It is necessary to consider that the simple relation of number of sick children to healthy will not give the correct idea of a mode of inheritance because the analyzed material did not include families carriers in which normal children were born. Often the fact that registration goes from the patient is the reason of it. Therefore, it is necessary to enter allowance for into calculations of a ratio of sick and healthy children a share of uninspected families. At incomplete poodinochny registration of material W. Weinberg's amendment is used. The essence of the amendment is that exclude from each family on one sick child and define a share of the remained sick children to all remained children in a family.

The statistical analysis allows to establish a ratio between the obtained data and theoretically expected proportions of splitting of a mutant gene, and also how empirically found ratio corresponds to Mendelian laws of splitting, to reveal a proportion of genotypes and other genetic patterns.

In a wedge, the practician G. of m promotes clarification of the main patterns of hereditary transfer patol, signs and diseases, to establishment of types of their inheritance.

Fig. 2. Scheme of an autosomal and dominant mode of inheritance. Transfer of a disease is traced from generation to generation (inheritance down); the Roman figures designated generations, Arab — individuals of each generation.

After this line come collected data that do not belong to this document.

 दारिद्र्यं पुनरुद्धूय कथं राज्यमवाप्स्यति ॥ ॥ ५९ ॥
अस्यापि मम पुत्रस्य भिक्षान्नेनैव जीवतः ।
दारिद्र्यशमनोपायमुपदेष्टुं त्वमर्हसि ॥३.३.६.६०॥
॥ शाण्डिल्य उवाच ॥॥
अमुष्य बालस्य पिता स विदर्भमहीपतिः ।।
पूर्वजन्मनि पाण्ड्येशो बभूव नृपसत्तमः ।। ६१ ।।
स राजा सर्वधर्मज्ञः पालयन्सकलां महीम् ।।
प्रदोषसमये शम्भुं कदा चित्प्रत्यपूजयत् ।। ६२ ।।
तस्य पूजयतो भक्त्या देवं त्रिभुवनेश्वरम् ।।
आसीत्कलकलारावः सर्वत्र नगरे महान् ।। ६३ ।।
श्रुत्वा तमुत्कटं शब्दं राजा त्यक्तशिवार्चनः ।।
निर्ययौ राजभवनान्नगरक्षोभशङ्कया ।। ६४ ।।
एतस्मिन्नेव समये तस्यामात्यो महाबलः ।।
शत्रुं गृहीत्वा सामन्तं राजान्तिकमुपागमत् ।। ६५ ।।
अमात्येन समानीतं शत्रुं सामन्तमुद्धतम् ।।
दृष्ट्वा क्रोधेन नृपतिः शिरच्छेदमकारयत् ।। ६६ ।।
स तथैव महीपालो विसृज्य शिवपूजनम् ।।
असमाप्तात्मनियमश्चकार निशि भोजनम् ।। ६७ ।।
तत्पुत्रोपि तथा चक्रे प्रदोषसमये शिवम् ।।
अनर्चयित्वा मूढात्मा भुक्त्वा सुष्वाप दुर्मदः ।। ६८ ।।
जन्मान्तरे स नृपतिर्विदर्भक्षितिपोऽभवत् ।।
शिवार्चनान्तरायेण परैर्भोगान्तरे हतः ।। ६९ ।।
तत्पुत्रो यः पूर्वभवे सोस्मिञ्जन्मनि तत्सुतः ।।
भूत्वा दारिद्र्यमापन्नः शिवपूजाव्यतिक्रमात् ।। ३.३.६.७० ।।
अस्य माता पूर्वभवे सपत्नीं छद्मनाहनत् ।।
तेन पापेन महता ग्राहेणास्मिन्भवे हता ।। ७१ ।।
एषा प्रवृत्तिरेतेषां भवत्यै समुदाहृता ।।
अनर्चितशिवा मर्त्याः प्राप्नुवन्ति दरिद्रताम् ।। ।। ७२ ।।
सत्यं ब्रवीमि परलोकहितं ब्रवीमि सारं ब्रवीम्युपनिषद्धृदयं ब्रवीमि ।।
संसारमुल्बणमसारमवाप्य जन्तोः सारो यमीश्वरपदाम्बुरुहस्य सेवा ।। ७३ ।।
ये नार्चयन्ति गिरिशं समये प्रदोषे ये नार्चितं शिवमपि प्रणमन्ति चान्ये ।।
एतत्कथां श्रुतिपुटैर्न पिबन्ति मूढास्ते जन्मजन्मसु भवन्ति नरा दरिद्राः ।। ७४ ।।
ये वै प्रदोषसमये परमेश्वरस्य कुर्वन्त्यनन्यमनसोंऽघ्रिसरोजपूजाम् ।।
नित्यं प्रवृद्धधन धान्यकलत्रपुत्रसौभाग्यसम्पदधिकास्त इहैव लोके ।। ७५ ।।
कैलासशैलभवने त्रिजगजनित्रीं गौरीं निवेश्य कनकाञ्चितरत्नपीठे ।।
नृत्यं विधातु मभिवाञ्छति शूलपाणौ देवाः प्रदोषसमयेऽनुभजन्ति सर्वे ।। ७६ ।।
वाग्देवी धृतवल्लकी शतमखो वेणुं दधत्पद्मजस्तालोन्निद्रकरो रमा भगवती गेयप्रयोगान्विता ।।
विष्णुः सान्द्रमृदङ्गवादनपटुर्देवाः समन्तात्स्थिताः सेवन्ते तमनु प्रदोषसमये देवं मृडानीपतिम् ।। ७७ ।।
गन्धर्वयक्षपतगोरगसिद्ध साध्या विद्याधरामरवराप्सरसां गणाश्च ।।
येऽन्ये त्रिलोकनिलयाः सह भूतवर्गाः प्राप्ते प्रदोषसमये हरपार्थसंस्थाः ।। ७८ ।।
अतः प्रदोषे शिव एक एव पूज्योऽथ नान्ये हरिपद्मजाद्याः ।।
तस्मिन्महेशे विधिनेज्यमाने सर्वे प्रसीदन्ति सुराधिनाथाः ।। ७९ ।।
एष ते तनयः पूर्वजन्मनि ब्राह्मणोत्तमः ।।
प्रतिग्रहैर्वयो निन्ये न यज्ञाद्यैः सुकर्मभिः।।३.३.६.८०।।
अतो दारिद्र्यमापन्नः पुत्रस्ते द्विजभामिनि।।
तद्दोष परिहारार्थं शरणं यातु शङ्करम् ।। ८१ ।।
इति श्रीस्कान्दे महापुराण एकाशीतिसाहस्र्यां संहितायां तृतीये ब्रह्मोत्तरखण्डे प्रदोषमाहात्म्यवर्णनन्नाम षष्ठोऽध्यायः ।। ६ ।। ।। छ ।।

At an autosomal and dominant mode of inheritance (fig. 2) transfer of a hereditary disease or a sign is traced from generation to generation (inheritance down). One of parents of a proband is usually sick (more rare both) or the erased symptoms of a disease are found in it; both floors with an identical frequency are surprised. Probability of appearance of the sick child in a family at full penetrance of a mutant gene (see. Penetrance of a gene ) makes 50%. In the presence of a mutant gene at both parents at children with probability of 25% the mutant gene appears in a homozygous state. It leads to especially expressed manifestation of a sign. E.g., at polydactylism at both parents children with very heavy defects of bone system can be born.

It is necessary to consider that action of a gene in many respects depends on the modifying influence of other genes and environmental factors. As penetrance of a gene can vary over a wide range, in a certain dependence the frequency of detection patol, signs in posterity changes. At verification of genetic data on inheritance of a dominant gene in the analysis of a family tree it is necessary to make allowance for the frequency of a sign in population.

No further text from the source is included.